Working Cities Challenge teams learn from each other (and a jar of Skittles) at 1st-ever summit
Connecticut, Massachusetts, Rhode Island WCC teams share lessons, best practices
The game of guessing the number of Skittles in a jar may seem an unlikely metaphor for how to best solve complicated social and economic challenges, but the process puts two key decision-making styles to the test: Would the best guess be from an individual? Or would it be an average of the guesses of people in the room – the “wisdom of the crowd?”
We found out at a gathering last month in Worcester of the 11 teams of the Working Cities Challenge, a community development initiative of the Federal Reserve Bank of Boston.
The challenge is underway in Connecticut, Massachusetts, and Rhode Island, and this was the first-ever Working Cities Interstate Summit. The goal was to take a step back and learn from each other about the challenges and rewards of the WCC model, which relies on our teams to harness the diverse perspectives of people across a community to solve big problems, like crime and poverty.

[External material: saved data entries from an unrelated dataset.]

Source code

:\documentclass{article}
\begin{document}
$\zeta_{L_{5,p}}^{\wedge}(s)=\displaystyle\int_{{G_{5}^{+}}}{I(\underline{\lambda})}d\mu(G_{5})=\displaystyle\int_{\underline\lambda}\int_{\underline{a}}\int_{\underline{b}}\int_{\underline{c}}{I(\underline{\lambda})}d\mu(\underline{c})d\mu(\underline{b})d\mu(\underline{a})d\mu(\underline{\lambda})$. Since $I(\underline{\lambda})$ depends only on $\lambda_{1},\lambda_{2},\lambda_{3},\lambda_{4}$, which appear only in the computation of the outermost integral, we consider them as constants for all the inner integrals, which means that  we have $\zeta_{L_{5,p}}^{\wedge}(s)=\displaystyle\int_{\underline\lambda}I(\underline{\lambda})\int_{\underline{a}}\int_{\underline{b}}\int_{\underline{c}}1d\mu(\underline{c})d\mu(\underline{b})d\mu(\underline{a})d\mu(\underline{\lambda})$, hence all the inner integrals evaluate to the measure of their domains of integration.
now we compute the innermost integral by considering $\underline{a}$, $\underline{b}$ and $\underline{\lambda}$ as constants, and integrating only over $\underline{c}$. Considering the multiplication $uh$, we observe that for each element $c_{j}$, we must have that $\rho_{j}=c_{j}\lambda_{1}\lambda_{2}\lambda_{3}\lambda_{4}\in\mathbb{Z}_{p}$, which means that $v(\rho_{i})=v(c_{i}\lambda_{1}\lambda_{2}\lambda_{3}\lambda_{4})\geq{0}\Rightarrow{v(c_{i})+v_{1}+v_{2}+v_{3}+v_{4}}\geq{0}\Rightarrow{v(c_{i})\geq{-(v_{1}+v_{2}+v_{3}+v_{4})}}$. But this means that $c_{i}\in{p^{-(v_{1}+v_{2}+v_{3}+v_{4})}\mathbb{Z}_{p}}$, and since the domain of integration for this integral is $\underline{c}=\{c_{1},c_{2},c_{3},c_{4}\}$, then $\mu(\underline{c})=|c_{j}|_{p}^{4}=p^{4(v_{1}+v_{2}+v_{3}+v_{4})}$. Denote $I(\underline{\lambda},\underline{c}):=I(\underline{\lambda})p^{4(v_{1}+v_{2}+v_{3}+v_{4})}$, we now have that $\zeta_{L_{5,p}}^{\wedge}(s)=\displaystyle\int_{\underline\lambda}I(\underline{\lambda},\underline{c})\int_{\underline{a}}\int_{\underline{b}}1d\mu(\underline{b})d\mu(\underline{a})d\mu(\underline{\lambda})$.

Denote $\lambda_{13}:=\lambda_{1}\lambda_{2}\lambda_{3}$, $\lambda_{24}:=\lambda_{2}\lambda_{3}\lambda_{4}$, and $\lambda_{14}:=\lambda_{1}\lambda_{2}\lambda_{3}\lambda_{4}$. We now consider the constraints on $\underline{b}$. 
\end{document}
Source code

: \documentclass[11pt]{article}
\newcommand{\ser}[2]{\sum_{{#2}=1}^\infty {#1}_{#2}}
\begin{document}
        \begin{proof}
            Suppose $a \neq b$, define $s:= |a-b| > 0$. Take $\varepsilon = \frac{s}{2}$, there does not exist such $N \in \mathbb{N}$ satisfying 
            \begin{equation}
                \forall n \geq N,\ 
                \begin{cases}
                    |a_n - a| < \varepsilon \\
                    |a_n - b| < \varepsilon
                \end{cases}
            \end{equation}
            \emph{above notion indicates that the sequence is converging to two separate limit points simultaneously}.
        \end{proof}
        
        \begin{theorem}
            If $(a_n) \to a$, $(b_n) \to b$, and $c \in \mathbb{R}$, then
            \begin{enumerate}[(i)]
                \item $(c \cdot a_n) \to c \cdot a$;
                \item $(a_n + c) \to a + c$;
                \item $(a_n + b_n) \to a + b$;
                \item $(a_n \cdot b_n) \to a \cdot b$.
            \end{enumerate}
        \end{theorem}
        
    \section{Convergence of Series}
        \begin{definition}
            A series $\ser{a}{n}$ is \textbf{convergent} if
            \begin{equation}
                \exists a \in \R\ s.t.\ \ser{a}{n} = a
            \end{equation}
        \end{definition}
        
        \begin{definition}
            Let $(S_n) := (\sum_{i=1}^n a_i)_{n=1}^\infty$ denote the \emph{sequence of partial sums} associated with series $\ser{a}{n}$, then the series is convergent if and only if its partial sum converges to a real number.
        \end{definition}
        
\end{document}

The WCC was founded in 2013, and we’ve learned over six years that we were right to believe in the power of collaboration. We’ve also found the teams face similar challenges. So to start 2020, we bought the teams together, including more than 80 residents and leaders from the 11 communities (with a combined population of 800,000-plus!), to learn from each other, and maybe from that jar of Skittles. More on that later.
One of the best ways to learn is to learn by (someone else’s) experience
The goals of the summit were to have teams leave with:
- new lessons and ways they could act to strengthen their initiatives
- stronger relationships with other teams that can help them improve their own work
The summit’s sessions and activities were designed to maximize opportunities for attendees to meet new people and learn from them. We also had teams huddle at key intervals to reflect and document what they learned and how that will shape their own practices.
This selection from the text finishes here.